With objective data for every mile, Longmeadow moved from reactive and uncertain to confident and proactive planning.
Longmeadow managed an aging road network with patchwork records and inconsistent surveys, making it difficult to see true pavement conditions across neighborhoods. With outdated or inconsistent data and no accurate paving budgets, staff could not forecast lifecycle costs or defend capital requests to the council. Without a clear prioritization method, the team was often reactive to complaints, fielding “Why not my road?” in meetings while potholes and rough rides disrupted school commutes and local business traffic.

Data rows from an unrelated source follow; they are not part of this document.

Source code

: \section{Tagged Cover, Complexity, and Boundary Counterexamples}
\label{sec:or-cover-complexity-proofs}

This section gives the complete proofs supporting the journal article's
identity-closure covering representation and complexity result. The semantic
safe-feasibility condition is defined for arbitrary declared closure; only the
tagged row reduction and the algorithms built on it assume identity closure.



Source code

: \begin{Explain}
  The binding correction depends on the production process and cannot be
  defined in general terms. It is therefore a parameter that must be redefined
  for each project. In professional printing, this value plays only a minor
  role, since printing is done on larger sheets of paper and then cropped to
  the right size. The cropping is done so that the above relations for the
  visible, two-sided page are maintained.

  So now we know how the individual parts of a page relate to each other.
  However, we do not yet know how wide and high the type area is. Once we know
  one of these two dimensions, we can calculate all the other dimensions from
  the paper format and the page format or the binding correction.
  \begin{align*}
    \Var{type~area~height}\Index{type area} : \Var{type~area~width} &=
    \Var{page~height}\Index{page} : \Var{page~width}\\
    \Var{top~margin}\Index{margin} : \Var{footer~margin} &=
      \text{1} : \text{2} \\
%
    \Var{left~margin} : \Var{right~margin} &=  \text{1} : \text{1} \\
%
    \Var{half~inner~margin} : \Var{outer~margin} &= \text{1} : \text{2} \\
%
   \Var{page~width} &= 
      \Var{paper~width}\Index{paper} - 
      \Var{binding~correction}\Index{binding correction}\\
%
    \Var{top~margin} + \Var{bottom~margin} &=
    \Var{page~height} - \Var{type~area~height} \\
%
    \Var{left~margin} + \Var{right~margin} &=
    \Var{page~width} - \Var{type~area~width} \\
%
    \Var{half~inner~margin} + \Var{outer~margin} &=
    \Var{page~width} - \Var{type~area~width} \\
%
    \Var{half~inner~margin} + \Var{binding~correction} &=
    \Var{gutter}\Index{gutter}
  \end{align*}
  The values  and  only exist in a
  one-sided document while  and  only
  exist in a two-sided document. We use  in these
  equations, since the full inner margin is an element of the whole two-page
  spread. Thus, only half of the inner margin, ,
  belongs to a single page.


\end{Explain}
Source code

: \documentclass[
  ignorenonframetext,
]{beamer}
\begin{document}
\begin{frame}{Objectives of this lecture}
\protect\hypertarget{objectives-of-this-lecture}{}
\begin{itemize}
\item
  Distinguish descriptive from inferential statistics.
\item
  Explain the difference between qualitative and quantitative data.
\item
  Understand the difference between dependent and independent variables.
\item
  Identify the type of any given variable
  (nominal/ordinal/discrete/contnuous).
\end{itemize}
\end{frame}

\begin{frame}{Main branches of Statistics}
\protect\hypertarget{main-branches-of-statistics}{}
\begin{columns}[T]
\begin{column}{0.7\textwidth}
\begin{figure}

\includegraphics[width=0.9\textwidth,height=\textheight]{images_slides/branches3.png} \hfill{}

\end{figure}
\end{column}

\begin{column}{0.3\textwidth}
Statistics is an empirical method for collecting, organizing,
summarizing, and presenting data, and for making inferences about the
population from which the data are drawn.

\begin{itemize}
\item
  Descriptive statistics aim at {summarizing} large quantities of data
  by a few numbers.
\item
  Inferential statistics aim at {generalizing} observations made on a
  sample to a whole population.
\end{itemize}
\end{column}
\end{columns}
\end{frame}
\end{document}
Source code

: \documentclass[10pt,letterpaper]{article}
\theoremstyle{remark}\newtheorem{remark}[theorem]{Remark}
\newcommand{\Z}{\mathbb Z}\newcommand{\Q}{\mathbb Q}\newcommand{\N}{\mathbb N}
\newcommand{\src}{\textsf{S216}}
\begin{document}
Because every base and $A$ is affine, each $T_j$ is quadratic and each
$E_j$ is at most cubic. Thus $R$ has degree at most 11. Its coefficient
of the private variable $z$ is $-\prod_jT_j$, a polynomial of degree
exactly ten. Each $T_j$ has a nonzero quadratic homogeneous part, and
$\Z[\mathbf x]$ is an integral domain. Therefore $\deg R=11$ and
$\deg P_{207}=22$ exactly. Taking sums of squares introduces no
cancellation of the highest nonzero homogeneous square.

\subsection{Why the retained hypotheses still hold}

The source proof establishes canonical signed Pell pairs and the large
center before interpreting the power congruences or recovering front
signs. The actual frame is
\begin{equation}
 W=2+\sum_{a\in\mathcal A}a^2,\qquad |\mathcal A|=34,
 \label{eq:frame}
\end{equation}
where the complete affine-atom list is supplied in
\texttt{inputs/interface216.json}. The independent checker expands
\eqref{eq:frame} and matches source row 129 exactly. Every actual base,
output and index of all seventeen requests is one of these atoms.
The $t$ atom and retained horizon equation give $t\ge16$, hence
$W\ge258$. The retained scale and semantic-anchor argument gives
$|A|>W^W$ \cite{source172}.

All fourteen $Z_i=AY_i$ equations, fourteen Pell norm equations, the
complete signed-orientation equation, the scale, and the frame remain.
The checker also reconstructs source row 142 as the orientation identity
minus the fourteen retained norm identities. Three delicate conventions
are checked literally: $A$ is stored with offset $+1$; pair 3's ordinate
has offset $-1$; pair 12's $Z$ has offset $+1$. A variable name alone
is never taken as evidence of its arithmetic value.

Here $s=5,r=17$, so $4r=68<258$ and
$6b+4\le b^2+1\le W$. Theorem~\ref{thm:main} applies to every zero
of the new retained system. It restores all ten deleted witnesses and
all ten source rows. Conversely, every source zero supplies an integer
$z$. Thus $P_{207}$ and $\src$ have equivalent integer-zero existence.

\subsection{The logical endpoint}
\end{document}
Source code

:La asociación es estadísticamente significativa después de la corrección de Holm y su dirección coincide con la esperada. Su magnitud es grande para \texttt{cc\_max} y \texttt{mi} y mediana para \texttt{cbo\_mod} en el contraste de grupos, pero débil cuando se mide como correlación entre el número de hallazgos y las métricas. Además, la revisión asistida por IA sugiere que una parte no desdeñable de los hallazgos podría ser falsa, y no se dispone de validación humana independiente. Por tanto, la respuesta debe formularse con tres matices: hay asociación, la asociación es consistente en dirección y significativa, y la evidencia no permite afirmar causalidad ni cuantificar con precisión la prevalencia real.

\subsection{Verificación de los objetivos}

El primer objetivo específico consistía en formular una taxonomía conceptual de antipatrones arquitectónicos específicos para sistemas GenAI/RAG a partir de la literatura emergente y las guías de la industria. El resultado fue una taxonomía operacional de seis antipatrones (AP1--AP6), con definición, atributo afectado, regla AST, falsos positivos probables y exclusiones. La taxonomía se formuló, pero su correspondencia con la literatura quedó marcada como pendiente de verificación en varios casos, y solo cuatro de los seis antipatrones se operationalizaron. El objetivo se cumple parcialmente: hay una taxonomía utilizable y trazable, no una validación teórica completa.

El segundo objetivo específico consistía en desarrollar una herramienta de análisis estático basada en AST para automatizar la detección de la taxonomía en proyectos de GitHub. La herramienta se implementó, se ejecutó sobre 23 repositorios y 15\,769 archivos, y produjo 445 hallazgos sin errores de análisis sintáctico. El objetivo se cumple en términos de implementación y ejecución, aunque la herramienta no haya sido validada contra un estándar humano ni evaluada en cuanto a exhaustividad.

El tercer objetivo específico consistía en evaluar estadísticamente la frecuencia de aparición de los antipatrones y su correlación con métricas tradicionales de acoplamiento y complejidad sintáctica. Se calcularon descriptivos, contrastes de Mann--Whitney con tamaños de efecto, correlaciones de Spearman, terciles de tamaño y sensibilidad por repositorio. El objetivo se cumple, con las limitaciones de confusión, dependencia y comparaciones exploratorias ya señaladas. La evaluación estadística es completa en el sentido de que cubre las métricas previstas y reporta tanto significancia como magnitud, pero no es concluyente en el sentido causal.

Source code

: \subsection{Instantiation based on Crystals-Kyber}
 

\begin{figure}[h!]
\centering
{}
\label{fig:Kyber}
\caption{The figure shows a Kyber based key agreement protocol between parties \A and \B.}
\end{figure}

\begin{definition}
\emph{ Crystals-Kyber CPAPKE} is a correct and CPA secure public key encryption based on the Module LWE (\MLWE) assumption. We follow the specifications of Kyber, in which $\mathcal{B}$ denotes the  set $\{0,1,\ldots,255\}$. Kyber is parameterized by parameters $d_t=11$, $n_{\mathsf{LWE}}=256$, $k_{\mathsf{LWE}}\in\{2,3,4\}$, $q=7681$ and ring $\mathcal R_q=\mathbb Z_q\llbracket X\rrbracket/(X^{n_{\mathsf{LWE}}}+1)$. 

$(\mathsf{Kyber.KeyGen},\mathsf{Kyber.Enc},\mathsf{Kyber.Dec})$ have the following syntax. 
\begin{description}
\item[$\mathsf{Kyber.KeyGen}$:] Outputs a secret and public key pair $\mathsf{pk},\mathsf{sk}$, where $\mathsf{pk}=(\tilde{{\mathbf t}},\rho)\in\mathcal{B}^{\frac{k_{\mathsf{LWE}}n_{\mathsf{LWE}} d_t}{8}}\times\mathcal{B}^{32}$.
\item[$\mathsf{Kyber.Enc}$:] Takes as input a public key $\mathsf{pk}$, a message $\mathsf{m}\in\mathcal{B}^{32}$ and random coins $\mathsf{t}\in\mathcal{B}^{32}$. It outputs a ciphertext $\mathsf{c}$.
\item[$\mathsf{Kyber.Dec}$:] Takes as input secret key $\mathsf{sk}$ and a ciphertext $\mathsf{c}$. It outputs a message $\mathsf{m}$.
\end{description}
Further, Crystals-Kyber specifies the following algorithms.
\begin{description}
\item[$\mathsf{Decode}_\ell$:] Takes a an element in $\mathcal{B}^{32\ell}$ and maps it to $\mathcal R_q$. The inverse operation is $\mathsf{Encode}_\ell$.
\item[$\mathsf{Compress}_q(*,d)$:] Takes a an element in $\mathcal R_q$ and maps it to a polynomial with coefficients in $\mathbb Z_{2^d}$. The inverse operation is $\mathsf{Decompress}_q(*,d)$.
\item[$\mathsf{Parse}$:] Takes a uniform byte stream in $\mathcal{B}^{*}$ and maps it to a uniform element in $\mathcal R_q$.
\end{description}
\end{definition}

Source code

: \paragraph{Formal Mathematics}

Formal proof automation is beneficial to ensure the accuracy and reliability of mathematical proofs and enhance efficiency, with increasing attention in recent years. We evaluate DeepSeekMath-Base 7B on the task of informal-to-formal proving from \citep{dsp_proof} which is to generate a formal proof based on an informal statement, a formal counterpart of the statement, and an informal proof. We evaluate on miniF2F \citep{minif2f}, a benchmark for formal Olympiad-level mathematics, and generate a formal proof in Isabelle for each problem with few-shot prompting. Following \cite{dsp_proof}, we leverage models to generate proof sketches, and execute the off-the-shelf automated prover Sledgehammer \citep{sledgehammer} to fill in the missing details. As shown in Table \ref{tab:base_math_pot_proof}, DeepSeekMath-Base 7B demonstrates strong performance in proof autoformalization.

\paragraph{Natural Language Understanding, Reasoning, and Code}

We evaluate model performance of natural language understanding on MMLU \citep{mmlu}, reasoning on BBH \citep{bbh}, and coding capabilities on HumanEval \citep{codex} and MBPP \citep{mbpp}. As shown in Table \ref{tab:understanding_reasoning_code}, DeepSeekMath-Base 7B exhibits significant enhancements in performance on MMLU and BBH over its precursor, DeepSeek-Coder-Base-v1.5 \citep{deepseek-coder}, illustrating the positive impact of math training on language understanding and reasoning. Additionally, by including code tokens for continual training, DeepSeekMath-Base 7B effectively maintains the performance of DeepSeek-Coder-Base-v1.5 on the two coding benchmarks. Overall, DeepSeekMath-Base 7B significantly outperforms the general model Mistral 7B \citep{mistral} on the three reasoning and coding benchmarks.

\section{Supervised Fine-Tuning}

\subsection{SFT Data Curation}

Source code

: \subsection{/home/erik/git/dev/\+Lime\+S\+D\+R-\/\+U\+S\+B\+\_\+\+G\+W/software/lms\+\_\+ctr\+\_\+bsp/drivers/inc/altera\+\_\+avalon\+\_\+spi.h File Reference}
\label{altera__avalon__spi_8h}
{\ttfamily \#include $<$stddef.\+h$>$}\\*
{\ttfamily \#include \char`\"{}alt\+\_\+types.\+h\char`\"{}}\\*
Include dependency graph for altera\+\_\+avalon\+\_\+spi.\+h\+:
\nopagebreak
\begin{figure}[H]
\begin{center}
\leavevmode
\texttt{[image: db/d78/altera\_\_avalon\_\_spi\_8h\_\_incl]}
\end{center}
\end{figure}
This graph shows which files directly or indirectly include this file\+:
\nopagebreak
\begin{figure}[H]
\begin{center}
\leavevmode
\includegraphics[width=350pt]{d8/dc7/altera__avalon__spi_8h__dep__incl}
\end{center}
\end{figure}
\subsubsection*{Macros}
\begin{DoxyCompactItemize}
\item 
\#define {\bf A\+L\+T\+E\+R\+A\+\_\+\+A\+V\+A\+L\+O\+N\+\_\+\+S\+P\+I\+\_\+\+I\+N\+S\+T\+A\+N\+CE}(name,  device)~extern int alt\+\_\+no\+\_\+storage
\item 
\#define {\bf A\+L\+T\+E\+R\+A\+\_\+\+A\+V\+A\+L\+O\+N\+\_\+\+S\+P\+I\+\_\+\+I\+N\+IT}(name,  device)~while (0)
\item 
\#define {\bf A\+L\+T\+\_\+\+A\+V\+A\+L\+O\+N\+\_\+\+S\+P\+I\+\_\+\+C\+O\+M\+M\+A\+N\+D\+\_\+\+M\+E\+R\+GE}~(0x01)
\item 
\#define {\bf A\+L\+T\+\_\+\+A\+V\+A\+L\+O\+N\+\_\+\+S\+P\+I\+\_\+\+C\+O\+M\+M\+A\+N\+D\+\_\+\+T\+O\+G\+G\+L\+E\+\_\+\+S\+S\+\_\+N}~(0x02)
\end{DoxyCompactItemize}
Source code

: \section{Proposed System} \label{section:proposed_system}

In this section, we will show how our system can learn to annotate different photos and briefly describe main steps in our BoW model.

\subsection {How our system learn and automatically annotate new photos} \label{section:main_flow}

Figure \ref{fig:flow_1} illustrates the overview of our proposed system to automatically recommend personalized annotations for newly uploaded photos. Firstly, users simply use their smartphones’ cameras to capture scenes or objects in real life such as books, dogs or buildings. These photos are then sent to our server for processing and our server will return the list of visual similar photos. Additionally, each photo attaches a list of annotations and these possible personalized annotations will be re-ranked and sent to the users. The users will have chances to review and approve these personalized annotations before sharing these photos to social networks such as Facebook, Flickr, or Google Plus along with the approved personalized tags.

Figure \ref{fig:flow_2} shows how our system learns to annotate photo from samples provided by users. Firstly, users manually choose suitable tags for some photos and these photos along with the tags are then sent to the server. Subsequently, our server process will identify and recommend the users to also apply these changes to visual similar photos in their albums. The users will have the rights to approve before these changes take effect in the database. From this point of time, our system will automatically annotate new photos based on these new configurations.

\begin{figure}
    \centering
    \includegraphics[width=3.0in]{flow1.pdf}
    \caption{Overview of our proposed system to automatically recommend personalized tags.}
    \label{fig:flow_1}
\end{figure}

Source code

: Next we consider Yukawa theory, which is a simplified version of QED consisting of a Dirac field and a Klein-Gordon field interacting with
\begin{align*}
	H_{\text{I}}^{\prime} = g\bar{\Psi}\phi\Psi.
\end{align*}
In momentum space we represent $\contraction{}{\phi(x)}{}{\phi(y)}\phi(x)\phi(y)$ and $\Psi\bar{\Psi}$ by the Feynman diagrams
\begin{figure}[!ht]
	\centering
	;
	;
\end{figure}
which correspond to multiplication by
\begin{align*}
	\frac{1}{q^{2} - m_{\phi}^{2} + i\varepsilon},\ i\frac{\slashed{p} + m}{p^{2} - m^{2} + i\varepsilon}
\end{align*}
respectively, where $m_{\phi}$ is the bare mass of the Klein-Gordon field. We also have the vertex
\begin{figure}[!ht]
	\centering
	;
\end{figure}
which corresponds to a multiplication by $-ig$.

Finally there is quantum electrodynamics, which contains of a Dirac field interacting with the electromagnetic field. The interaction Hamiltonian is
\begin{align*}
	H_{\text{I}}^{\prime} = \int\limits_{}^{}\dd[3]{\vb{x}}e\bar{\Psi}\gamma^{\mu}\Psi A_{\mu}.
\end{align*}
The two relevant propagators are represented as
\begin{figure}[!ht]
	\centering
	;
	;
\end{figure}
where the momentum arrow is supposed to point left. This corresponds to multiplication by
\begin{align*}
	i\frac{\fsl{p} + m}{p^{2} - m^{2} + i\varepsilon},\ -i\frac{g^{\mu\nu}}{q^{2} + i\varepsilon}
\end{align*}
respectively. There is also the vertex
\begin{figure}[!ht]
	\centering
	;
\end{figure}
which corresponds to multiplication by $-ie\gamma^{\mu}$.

To change this, Longmeadow selected Cyvl to survey 94 roadway miles using vehicle‑mounted LiDAR and high‑resolution sensors, capturing precise surface distress, geometry, and ride‑quality indicators in days. Cyvl’s Infrastructure Intelligence platform used AI to convert the raw data into block‑by‑block condition scores, prioritized repair and preservation lists, and ready‑to‑share reports, so city leaders could make defensible, data‑driven decisions. The full, actionable dataset and maps were delivered in weeks—by November 4, 2022—giving Longmeadow the clarity to launch a comprehensive, transparent paving program before the next construction window.
With objective data for every mile, Longmeadow moved from reactive and uncertain to confident and proactive planning. The city used the condition scores and priority lists to align work with safety, school, and commerce routes, accelerating fixes residents see and feel first. Faster delivery—weeks instead of months—shortened the time between data collection and project implementation, improving the efficient use of taxpayer dollars.